Lately there’s been a lot of talk and debate on whether or not we are going to be experiencing another huge hit in our industry. As a result, you and I have all been worrying how we could afford another hit and manage to come out of it this time around. However, have you read the article that was published on the Fannie Mae site on June 23, 2015 called “Economic Rebound on the Horizon with Q1 Slump in Rearview Mirror,” by Katie Penote? It actually gave me quite a bit of hope for this upcoming quarter and I hope it does the same for you. It states that even with the rise of the U.S. dollar, and the ongoing trials our country has been experiencing in regards to the oil and gas industry, what will keep us afloat is that employment rates are actually on the rise, which means the average household income will also increase, providing a better market for real estate. In fact, they claim that this is likely to assist our economic growth to jump about 3.0% by the second half of the year! So cheer up! The way I see it, we are consumed by negative information. For some reason, misery and strife sells more stories than positive forecasting. If I solely focused on the bad in this industry, I’ll be honest with you; I probably would have never even entered it! Instead, I believe in the American Dream!
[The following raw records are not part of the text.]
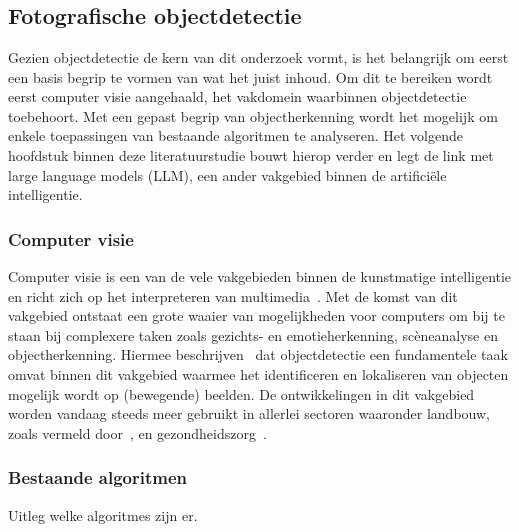 \chapter{}
\label{ch:stand-van-zaken}



\section{Fotografische objectdetectie}\label{sec:ls-object-detectie}
Gezien objectdetectie de kern van dit onderzoek vormt, is het belangrijk om eerst een basis begrip te vormen van wat het juist inhoud.
Om dit te bereiken wordt eerst computer visie aangehaald, het vakdomein waarbinnen objectdetectie toebehoort.
Met een gepast begrip van objectherkenning wordt het mogelijk om enkele toepassingen van bestaande algoritmen te analyseren.
Het volgende hoofdstuk binnen deze literatuurstudie bouwt hierop verder en legt de link met large language models (LLM), een ander vakgebied binnen de artifici\"ele intelligentie.

\subsection{Computer visie}\label{subsec:de-kern-van-objectdetectie}
Computer visie is een van de vele vakgebieden binnen de kunstmatige intelligentie en richt zich op het interpreteren van multimedia~\autocite{Moin2023}.
Met de komst van dit vakgebied ontstaat een grote waaier van mogelijkheden voor computers om bij te staan bij complexere taken zoals gezichts- en emotieherkenning, sc\`eneanalyse en objectherkenning.
Hiermee beschrijven~\textcite{Tasnim2023} dat objectdetectie een fundamentele taak omvat binnen dit vakgebied waarmee het identificeren en lokaliseren van objecten mogelijk wordt op (bewegende) beelden.
De ontwikkelingen in dit vakgebied worden vandaag steeds meer gebruikt in allerlei sectoren waaronder landbouw, zoals vermeld door~\textcite{Anand2024}, en gezondheidszorg~\autocite{Germanese2023}.

\subsection{Bestaande algoritmen}\label{subsec:bestaande-algoritmen}
Uitleg welke algoritmes zijn er.


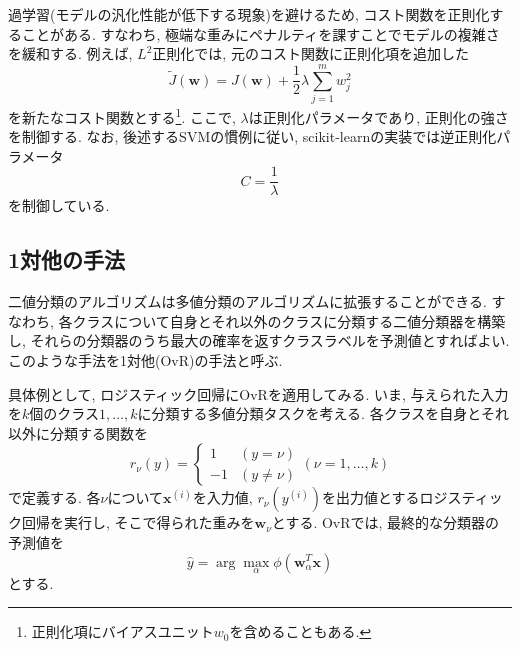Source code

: \documentclass[uplatex]{jsarticle}
\theoremstyle{definition}
\numberwithin{equation}{section}
\begin{document}
過学習(モデルの汎化性能が低下する現象)を避けるため, コスト関数を正則化することがある.
すなわち, 極端な重みにペナルティを課すことでモデルの複雑さを緩和する.
例えば, $L^{2}$正則化では, 元のコスト関数に正則化項を追加した
\begin{equation}
    \tilde{J}(\bm{w}) = J(\bm{w}) + \frac{1}{2}\lambda\sum_{j = 1}^{m} w_{j}^{2}
\end{equation}
を新たなコスト関数とする\footnote{正則化項にバイアスユニット$w_{0}$を含めることもある.}.
ここで, $\lambda$は正則化パラメータであり, 正則化の強さを制御する.
なお, 後述するSVMの慣例に従い, scikit-learnの実装では逆正則化パラメータ
\begin{equation}
    C = \frac{1}{\lambda}
\end{equation}
を制御している.

\subsection{1対他の手法}
二値分類のアルゴリズムは多値分類のアルゴリズムに拡張することができる.
すなわち, 各クラスについて自身とそれ以外のクラスに分類する二値分類器を構築し, それらの分類器のうち最大の確率を返すクラスラベルを予測値とすればよい.
このような手法を1対他(OvR)の手法と呼ぶ.

具体例として, ロジスティック回帰にOvRを適用してみる.
いま, 与えられた入力を$k$個のクラス$1, \dots, k$に分類する多値分類タスクを考える.
各クラスを自身とそれ以外に分類する関数を
\begin{equation}
    r_{\nu}(y) = 
    \begin{cases}
        1 & (y = \nu) \\
        -1 & (y \neq \nu)
    \end{cases}
    (\nu = 1, \dots, k)
\end{equation}
で定義する.
各$\nu$について$\bm{x}^{(i)}$を入力値, $r_{\nu}(y^{(i)})$を出力値とするロジスティック回帰を実行し,
そこで得られた重みを$\bm{w}_{\nu}$とする.
OvRでは, 最終的な分類器の予測値を
\begin{equation}
    \hat{y} = \arg \max_{\alpha} \phi(\bm{w}_{\alpha}^{T}\bm{x})
\end{equation}
とする.
\end{document}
I know if I want it, and I work hard enough for it, you’d better believe I am going to get it! Maybe if more of us adopted this mind set, we’d be able to relax a bit more and try a bit harder rather than giving up so easily.
Also, check out what Doug Duncan, Chief Economist for Fannie Mae, had to say: “Our forecast for housing and mortgage activity remains unchanged amid continued [improvement] seen at the start of the second quarter. We expect total housing starts and total home sales in 2015 to rise about 10 and 5 percent, respectively, with mortgage originations increasing approximately 23 percent to $1.46 trillion. Given the uneven economic growth in the U.S. and slow growth around the globe, interest rates are unlikely to surge. This should enable the housing market to better withstand some headwinds from higher rates this year than in the past.” That’s good news! So don’t fret!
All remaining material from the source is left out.